◆ TASK STATEMENT: In the material below, find each line with the word "modalità" and copy it.

◆ MATERIAL FOR THIS TASK:
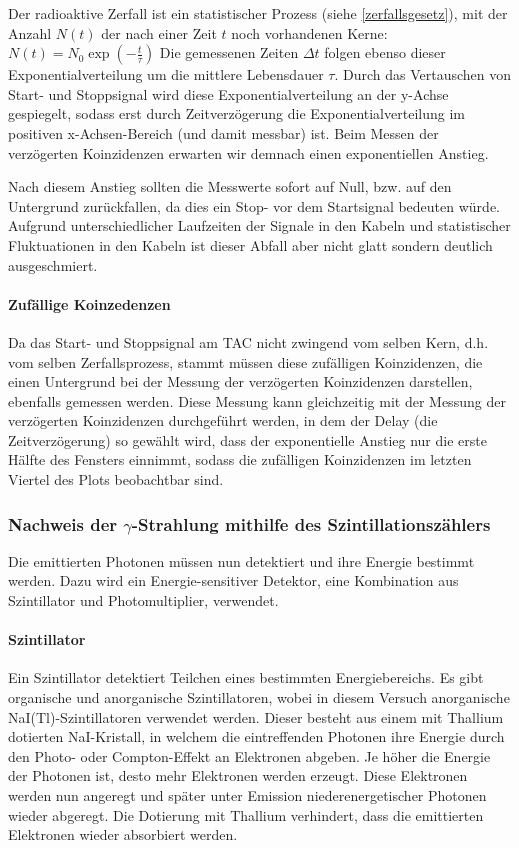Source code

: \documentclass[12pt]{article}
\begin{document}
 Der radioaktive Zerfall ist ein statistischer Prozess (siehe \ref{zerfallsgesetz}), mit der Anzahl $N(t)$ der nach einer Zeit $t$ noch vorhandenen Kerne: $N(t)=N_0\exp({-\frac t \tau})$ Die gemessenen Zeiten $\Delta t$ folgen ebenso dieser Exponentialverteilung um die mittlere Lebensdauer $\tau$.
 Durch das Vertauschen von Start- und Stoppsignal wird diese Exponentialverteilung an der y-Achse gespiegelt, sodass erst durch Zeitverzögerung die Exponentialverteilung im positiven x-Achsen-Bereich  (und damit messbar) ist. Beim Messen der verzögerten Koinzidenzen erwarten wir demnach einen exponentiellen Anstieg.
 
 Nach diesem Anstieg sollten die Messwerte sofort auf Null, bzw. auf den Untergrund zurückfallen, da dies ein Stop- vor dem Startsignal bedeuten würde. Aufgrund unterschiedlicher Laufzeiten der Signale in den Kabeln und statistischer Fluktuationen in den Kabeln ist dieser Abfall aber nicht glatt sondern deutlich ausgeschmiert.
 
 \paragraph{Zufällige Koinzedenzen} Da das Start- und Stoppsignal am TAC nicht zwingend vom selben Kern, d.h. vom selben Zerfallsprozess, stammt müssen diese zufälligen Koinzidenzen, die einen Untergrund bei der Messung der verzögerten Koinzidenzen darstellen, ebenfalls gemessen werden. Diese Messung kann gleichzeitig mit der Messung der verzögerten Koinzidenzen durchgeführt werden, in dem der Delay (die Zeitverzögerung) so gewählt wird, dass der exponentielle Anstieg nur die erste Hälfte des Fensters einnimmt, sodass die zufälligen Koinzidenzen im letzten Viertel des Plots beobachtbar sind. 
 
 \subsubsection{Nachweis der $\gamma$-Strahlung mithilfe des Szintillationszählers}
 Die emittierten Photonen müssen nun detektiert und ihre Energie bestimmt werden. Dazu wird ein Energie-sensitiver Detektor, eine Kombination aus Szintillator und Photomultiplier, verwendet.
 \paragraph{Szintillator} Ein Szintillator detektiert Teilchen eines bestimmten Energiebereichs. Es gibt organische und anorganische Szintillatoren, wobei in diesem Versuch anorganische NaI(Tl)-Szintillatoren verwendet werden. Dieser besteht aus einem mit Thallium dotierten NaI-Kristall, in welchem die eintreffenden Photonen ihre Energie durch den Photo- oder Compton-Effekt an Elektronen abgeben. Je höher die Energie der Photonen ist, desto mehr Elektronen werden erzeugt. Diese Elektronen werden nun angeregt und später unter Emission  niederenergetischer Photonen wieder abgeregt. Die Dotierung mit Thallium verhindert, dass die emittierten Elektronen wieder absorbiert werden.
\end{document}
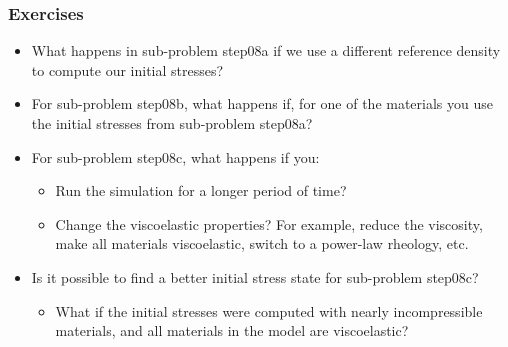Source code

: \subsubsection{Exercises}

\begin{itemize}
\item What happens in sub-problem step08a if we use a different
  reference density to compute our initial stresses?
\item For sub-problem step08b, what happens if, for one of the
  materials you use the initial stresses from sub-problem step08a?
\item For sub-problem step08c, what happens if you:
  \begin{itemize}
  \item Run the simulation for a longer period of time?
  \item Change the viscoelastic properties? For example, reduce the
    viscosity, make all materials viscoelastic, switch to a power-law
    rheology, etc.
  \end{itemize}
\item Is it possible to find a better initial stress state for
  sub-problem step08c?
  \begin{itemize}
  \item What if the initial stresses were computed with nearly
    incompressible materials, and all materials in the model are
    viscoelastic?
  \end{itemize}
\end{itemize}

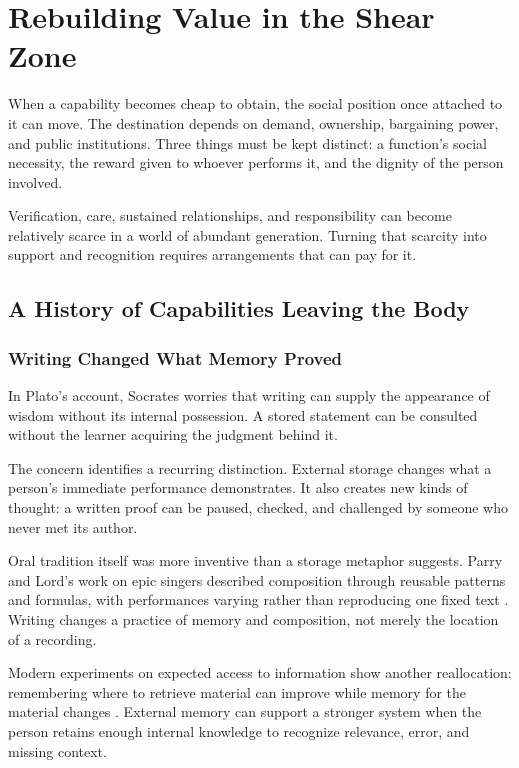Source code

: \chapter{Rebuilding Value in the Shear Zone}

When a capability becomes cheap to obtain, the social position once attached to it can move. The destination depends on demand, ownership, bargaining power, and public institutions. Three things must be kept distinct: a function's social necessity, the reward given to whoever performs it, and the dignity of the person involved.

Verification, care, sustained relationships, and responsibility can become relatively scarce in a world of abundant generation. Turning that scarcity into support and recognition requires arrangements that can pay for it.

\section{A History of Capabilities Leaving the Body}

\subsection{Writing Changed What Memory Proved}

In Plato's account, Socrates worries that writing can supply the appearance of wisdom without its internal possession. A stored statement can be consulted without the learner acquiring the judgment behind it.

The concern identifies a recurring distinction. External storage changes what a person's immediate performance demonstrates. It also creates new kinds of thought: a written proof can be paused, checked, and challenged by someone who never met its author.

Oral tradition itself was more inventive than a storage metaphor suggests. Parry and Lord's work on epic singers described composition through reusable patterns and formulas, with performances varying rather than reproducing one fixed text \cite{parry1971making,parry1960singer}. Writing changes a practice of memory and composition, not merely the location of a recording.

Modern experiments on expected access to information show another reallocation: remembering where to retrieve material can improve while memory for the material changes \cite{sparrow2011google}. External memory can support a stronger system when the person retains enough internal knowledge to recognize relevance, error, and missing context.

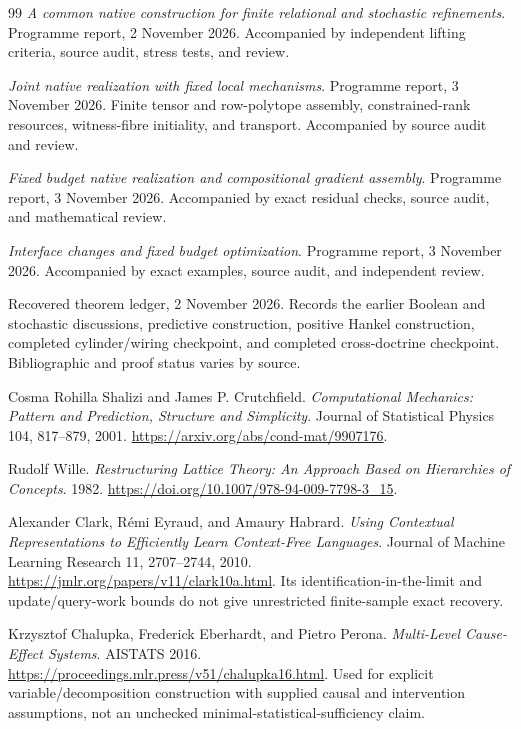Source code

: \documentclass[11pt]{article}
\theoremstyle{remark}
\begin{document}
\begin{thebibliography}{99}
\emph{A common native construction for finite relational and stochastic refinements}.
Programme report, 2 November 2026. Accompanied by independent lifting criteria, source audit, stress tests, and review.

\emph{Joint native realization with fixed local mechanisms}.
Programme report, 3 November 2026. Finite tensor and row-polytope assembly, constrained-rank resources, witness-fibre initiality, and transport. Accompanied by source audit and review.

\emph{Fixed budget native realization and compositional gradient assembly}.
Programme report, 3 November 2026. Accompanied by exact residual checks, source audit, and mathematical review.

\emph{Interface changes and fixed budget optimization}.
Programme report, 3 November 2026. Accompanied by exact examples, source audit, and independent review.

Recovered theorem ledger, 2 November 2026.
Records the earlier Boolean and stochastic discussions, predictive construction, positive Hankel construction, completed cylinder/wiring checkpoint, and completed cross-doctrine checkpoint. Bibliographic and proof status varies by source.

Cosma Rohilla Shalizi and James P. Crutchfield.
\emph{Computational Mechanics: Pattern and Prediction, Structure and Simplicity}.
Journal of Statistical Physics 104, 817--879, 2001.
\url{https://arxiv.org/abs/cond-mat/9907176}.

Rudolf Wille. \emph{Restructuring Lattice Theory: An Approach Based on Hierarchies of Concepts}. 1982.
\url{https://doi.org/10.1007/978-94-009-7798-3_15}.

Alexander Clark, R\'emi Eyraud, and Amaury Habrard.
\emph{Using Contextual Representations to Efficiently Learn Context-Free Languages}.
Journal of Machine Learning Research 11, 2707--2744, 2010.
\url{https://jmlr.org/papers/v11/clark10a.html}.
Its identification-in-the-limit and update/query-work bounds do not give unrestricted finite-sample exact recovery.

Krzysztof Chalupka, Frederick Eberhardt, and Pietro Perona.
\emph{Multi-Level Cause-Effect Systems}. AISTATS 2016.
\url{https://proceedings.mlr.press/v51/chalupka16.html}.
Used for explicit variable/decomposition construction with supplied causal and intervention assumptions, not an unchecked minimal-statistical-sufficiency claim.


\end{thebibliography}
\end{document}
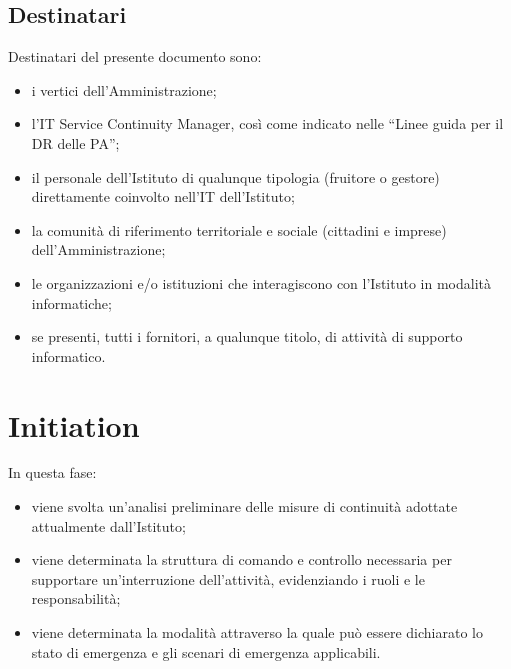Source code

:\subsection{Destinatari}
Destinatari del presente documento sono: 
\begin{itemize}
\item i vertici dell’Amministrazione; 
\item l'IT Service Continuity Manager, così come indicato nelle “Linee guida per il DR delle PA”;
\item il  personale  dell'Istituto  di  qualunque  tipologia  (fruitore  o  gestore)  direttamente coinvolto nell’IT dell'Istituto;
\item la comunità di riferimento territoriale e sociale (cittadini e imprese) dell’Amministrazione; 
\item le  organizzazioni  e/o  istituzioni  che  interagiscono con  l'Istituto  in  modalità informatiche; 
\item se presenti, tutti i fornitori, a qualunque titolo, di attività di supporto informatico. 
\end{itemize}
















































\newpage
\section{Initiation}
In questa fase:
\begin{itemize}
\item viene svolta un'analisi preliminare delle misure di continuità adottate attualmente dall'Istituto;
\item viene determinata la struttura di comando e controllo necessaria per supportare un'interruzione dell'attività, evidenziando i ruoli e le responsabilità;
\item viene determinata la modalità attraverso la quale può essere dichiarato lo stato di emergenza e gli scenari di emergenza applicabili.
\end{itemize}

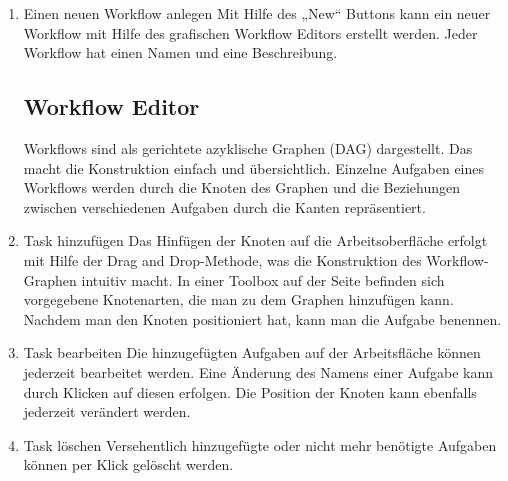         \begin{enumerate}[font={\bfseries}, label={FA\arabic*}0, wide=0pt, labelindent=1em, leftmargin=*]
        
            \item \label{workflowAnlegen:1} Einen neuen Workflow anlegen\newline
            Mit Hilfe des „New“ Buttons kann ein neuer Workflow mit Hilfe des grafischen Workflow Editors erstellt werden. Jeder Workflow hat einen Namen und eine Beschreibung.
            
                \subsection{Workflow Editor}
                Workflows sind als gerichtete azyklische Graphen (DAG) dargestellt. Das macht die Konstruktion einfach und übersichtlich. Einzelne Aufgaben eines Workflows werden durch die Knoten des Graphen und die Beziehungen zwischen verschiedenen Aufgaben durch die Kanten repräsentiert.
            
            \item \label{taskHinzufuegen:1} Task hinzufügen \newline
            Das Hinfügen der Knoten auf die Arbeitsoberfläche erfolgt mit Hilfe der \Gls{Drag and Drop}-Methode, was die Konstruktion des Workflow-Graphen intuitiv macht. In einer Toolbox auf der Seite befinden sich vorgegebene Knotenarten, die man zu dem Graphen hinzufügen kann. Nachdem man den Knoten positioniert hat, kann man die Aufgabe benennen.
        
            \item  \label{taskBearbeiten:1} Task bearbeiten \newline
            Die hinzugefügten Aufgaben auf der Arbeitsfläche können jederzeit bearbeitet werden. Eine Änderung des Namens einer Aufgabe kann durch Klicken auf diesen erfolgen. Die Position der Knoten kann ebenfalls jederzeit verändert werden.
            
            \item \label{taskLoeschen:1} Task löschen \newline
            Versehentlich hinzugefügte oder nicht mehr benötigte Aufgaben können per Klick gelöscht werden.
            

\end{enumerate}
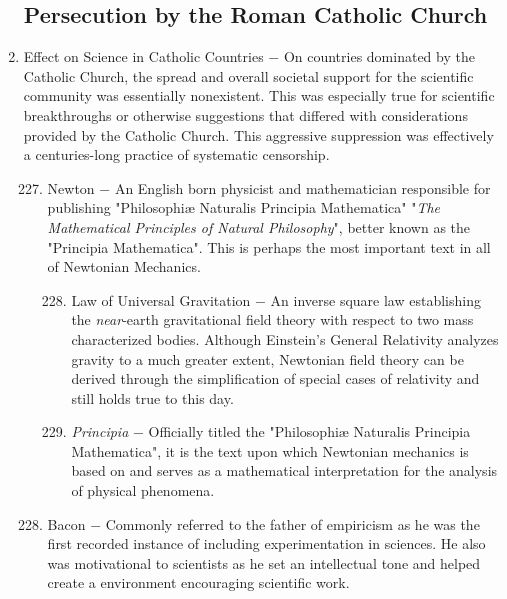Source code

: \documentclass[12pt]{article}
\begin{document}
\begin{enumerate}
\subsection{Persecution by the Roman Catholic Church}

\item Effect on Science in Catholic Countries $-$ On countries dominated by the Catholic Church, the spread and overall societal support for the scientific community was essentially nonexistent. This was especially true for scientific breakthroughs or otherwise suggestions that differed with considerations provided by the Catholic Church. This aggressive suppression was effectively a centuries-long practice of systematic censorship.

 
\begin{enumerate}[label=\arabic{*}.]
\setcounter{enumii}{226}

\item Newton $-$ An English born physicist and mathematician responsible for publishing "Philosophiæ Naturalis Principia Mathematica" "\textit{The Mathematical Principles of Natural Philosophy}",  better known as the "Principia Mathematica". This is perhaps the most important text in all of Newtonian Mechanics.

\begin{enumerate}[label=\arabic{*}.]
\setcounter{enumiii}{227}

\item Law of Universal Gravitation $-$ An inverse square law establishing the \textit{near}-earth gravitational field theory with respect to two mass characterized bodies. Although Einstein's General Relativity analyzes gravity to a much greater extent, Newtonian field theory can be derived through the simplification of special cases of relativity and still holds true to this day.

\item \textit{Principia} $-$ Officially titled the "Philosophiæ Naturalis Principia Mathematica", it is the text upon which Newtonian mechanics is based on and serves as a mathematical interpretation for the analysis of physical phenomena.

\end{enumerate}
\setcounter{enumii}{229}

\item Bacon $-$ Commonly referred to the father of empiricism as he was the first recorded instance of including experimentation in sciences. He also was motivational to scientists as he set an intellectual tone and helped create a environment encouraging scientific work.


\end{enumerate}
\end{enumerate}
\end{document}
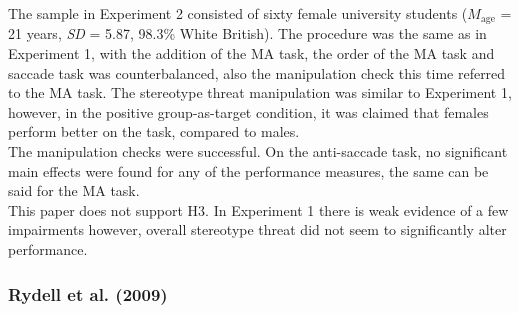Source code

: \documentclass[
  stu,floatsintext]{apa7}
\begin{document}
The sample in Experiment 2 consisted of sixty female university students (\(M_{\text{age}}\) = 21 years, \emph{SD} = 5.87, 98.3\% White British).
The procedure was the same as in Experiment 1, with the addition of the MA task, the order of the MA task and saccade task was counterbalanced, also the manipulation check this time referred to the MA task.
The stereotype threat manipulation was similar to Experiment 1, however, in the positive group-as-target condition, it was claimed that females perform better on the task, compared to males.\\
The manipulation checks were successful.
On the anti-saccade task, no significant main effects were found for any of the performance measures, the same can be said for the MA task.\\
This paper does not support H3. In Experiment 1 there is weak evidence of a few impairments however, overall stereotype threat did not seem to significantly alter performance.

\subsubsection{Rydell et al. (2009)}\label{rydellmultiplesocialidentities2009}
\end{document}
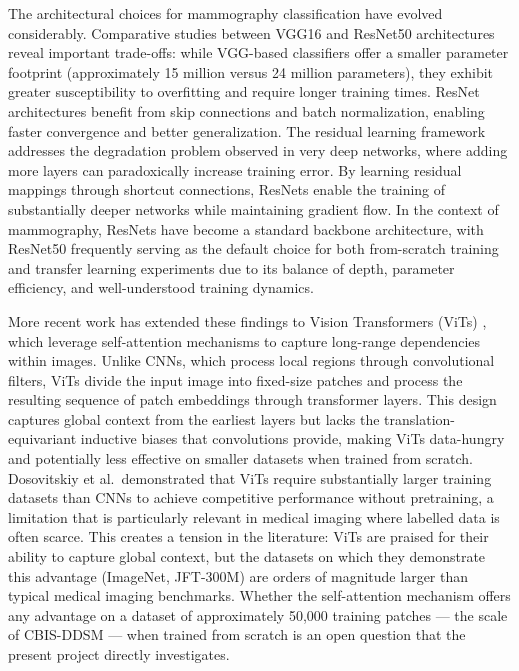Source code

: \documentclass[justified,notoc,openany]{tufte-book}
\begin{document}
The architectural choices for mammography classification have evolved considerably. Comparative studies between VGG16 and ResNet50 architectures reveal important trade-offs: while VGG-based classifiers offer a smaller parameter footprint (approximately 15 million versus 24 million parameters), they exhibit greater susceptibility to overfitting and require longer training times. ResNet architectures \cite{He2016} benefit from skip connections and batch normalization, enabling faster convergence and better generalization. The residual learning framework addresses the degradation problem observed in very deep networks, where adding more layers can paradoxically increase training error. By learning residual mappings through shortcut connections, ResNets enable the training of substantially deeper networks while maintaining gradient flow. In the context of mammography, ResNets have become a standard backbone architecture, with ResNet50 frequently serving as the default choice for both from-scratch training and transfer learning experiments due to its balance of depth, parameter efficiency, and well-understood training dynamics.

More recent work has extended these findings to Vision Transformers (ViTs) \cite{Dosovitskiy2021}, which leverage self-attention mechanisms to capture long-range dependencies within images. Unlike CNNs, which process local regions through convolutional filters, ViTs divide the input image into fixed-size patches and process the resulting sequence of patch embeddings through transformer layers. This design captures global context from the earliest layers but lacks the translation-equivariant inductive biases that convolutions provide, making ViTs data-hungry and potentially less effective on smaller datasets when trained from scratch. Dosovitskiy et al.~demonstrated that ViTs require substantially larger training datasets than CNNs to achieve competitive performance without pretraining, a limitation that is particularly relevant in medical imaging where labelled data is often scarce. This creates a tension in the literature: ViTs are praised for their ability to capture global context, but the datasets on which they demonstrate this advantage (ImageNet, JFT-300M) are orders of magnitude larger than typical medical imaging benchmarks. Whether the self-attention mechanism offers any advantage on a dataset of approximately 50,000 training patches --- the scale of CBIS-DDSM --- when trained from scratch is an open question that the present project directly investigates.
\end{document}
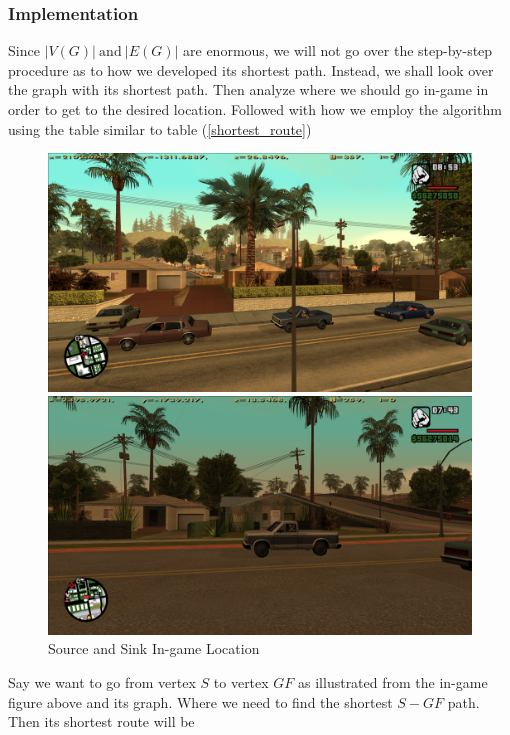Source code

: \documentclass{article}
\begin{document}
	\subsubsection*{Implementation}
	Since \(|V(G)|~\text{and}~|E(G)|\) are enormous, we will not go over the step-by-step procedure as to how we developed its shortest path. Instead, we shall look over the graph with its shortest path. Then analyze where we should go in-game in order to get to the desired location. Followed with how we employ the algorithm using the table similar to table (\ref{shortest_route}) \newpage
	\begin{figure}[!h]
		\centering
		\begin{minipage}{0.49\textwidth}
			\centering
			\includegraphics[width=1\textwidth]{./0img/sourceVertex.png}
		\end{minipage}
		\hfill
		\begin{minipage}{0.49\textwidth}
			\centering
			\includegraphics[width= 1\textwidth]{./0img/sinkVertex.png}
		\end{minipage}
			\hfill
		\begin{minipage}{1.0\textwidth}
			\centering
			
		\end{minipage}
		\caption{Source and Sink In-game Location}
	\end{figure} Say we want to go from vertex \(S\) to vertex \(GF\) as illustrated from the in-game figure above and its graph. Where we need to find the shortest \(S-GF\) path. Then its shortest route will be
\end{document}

◆ ANSWER:
\item le  organizzazioni  e/o  istituzioni  che  interagiscono con  l'Istituto  in  modalità informatiche; 
\item viene determinata la modalità attraverso la quale può essere dichiarato lo stato di emergenza e gli scenari di emergenza applicabili.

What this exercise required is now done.